I took my first trip to the Hyde Park Barracks Museum a few weeks ago. These restructured barracks (a World Heritage site) were the architectural vision of Francis Greenway, a convict himself. They held around 50,000 male convicts from 1819 to 1848. State records show many were charged with property crimes and served either life terms, 7 or 14 years transportation. Can you imagine returning home after 14 years on the other side of the world, taken against your will for a crime as petty as stealing a loaf of bread? I’d storm into my lounge room, “Yo, that bread better have tasted good mofo’s cos from now on, your getting’ your own. I’m bloody knackered, innit.” I suspect I would not enjoy the simple things anymore – like carbohydrates. (Innit, mofo and knackered would all be around in 1848. My example convict was a linguistics pioneer as well as bread stealer)

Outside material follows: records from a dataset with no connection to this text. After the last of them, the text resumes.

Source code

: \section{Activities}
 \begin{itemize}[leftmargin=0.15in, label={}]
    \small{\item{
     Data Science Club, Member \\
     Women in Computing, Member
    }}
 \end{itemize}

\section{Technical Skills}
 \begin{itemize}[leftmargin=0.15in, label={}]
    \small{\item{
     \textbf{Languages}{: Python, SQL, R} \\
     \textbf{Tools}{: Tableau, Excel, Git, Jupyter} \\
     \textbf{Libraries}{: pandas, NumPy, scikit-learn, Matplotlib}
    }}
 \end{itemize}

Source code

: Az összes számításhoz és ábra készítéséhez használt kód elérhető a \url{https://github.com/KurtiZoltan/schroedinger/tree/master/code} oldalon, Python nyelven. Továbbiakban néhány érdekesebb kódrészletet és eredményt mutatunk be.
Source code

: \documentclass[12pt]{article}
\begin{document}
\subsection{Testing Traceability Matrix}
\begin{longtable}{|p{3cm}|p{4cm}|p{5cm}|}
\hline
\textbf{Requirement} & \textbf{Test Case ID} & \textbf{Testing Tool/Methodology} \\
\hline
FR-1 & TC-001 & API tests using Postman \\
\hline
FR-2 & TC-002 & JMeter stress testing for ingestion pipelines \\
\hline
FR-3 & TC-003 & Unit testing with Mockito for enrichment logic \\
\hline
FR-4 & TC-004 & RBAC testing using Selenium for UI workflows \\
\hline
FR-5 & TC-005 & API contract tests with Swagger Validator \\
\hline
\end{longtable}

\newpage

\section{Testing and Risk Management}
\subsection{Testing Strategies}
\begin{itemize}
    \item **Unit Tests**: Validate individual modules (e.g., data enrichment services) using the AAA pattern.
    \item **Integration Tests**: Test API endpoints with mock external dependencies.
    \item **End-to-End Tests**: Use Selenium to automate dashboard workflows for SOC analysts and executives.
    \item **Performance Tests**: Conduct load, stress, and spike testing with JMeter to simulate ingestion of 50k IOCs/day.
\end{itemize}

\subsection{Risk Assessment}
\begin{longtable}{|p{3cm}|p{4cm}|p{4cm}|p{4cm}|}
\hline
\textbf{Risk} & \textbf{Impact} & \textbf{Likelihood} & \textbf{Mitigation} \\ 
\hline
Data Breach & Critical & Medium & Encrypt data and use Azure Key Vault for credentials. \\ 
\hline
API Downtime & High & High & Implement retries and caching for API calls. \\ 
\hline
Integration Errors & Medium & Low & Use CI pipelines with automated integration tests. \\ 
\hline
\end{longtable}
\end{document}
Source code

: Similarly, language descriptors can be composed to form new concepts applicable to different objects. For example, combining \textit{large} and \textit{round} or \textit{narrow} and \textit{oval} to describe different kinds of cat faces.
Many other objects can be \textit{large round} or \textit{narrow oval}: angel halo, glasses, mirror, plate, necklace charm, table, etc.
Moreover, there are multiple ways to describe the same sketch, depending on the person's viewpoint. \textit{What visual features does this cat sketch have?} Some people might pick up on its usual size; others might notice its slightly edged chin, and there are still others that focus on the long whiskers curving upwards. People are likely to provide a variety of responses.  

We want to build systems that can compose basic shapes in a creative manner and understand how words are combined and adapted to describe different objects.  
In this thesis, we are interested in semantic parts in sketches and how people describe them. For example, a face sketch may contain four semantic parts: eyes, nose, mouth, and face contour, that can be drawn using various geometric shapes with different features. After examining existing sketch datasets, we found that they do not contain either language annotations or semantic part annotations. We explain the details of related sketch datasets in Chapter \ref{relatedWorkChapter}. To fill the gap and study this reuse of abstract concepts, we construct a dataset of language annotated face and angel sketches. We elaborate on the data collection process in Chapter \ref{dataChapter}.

Less than 20 years after the convicts left the barracks, the buildings became a government asylum for female immigrants; often used for destitute women and was known as “Hyde Park Asylum.” After the 50th Anniversary of Queen Victoria’s reign in 1887, the barracks became a public administration centre and were used by public servants and legal workers until the late 1970′s. Progressing from convict barracks to an asylum to a building for government workers isn’t such a huge transformation. I’m not shocked that the asylum sounds the most exciting of all three. Or that Queen Victoria’s name is sandwiched between it all.
I digress. Hyde Park Barracks, is today, a Museum dedicated to itself. From the outside it looks incredibly well maintained until you learn of its reconstruction on and around the original barracks. (Original walls and flooring are found inside and are preserved) It almost looks like an exclusive private school – the type you see in documentaries with a boy talking; his face blurred and voice muffled as a sex scandal is uncovered and investigated. The boy says something along the lines of not being able to sleep facing away from the door since 1927 and you become awkward watching it and leave the room even though you had nothing to do with it.
The museum itself covers a diverse and rich history of the convicts themselves through their own personal recollections and belongings. The museum showcases pictures, documents, artefacts, personal objects, tools, torn bibles, original uniforms and shoes, fabrics and utensils found in the historical evidence of an excavation of the area. (A good percentage were salvaged by rats. Good news! They do come in handy. Once in a century, or thereabouts).
I love history and I find this museum a quintessential must do in Sydney. It gives a deeper historical context to the Sydney CBD and Australian history in general as well as a greater understanding and appreciation of the lives that dwelled here. I find it disturbing that in our day and age someone can avoid prison for murder but a little boy as young as 10 years old paid for stealing a loaf of bread with a cross Atlantic deportation. And in honor of these people, and the lives that were lost, stolen, degraded, lashed, overworked or on the flip side; the convicts who worked their way to freedom and wealth, our country owes much to you. Just as we salute soldiers that fight in wars I often think we forget to thank the people who built the town in which we live and the vital infrastructure that sustains it. I would highly recommend this museum.
INFO: Hyde Park Barrack Museum is at….where its always been. Queens Square, Macquarie Street, Sydney, NSW 2000. Phone: 02 8239 2311 Admission: Adult $10 Child/Concession $5 Family $20. Hours: Daily 9.30am — 5.00pm | Closed Good Friday and Christmas Day.
Have you ever been to Hyde Park Barracks Museum? What did you think?